[Start of Attachment]

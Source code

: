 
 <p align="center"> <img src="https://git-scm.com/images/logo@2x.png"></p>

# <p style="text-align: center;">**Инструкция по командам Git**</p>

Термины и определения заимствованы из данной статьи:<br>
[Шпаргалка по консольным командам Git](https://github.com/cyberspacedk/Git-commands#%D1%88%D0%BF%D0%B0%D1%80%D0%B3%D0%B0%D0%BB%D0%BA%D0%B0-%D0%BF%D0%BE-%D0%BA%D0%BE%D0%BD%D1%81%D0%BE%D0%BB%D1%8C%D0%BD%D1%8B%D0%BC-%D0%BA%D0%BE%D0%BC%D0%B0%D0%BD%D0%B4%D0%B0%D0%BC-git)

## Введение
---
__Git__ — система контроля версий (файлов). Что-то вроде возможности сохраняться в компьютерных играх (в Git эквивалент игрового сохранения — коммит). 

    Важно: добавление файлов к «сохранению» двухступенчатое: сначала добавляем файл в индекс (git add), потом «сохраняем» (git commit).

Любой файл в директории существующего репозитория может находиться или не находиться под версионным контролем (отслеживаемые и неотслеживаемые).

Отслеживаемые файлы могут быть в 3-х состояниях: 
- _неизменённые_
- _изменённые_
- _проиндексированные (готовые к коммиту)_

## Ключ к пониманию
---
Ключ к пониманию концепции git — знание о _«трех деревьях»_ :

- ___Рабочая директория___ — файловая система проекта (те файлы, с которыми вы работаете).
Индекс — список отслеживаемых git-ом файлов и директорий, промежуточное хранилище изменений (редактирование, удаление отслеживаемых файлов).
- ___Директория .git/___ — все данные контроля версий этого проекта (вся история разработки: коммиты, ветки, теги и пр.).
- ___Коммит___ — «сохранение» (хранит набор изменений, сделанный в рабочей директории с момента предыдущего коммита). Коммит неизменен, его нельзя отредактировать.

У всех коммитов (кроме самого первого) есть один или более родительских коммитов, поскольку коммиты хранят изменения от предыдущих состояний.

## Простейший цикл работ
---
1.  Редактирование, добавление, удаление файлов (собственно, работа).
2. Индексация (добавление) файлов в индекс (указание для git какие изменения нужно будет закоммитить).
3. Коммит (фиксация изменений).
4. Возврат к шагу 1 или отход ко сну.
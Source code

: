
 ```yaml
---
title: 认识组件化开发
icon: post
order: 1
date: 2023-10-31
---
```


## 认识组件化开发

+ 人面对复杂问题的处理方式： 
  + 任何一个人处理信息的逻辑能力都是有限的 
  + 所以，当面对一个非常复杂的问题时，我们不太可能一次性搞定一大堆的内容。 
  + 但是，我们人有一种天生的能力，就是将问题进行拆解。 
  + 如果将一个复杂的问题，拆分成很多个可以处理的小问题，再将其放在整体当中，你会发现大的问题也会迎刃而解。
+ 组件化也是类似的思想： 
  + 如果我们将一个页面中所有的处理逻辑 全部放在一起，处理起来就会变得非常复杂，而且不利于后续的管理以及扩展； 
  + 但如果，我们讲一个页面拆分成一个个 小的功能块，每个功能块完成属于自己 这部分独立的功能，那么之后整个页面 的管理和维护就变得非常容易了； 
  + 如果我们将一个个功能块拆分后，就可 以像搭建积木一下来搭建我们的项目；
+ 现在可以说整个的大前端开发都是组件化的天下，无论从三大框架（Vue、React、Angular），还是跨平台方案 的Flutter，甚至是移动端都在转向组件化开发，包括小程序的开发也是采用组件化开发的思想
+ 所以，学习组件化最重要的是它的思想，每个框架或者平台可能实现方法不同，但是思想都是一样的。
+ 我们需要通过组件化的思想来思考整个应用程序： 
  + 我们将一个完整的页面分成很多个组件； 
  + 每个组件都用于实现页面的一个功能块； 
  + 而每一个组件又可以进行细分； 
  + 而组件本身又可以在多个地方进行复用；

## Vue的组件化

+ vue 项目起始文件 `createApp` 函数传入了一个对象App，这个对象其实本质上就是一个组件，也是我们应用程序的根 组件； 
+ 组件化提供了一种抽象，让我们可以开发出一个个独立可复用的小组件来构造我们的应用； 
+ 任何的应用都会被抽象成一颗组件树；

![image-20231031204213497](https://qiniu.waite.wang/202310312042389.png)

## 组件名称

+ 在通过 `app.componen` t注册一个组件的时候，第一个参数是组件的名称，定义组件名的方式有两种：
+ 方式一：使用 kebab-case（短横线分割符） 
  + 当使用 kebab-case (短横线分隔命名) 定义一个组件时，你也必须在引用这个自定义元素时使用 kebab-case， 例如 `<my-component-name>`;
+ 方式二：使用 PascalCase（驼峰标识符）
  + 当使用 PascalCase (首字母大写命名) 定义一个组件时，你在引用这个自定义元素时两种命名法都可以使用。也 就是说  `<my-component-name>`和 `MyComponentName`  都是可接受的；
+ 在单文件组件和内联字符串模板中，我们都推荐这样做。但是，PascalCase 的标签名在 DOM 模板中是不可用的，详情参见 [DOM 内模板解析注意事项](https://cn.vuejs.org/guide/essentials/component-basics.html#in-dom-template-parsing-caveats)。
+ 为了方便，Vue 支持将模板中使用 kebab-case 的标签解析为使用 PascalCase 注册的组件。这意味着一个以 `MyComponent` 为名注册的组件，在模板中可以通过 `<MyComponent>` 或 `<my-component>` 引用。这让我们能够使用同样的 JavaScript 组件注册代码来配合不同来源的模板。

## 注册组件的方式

[End of Attachment]

**TASK BRIEF:**
Transcribe only, please, the lines from the first line of the records through the line with "Индекс — список". Both of those lines are included.

**WRITTEN SOLUTION:**
Source code

: 
 <p align="center"> <img src="https://git-scm.com/images/logo@2x.png"></p>

# <p style="text-align: center;">**Инструкция по командам Git**</p>

Термины и определения заимствованы из данной статьи:<br>
[Шпаргалка по консольным командам Git](https://github.com/cyberspacedk/Git-commands#%D1%88%D0%BF%D0%B0%D1%80%D0%B3%D0%B0%D0%BB%D0%BA%D0%B0-%D0%BF%D0%BE-%D0%BA%D0%BE%D0%BD%D1%81%D0%BE%D0%BB%D1%8C%D0%BD%D1%8B%D0%BC-%D0%BA%D0%BE%D0%BC%D0%B0%D0%BD%D0%B4%D0%B0%D0%BC-git)

## Введение
---
__Git__ — система контроля версий (файлов). Что-то вроде возможности сохраняться в компьютерных играх (в Git эквивалент игрового сохранения — коммит). 

    Важно: добавление файлов к «сохранению» двухступенчатое: сначала добавляем файл в индекс (git add), потом «сохраняем» (git commit).

Любой файл в директории существующего репозитория может находиться или не находиться под версионным контролем (отслеживаемые и неотслеживаемые).

Отслеживаемые файлы могут быть в 3-х состояниях: 
- _неизменённые_
- _изменённые_
- _проиндексированные (готовые к коммиту)_

## Ключ к пониманию
---
Ключ к пониманию концепции git — знание о _«трех деревьях»_ :

- ___Рабочая директория___ — файловая система проекта (те файлы, с которыми вы работаете).
Индекс — список отслеживаемых git-ом файлов и директорий, промежуточное хранилище изменений (редактирование, удаление отслеживаемых файлов).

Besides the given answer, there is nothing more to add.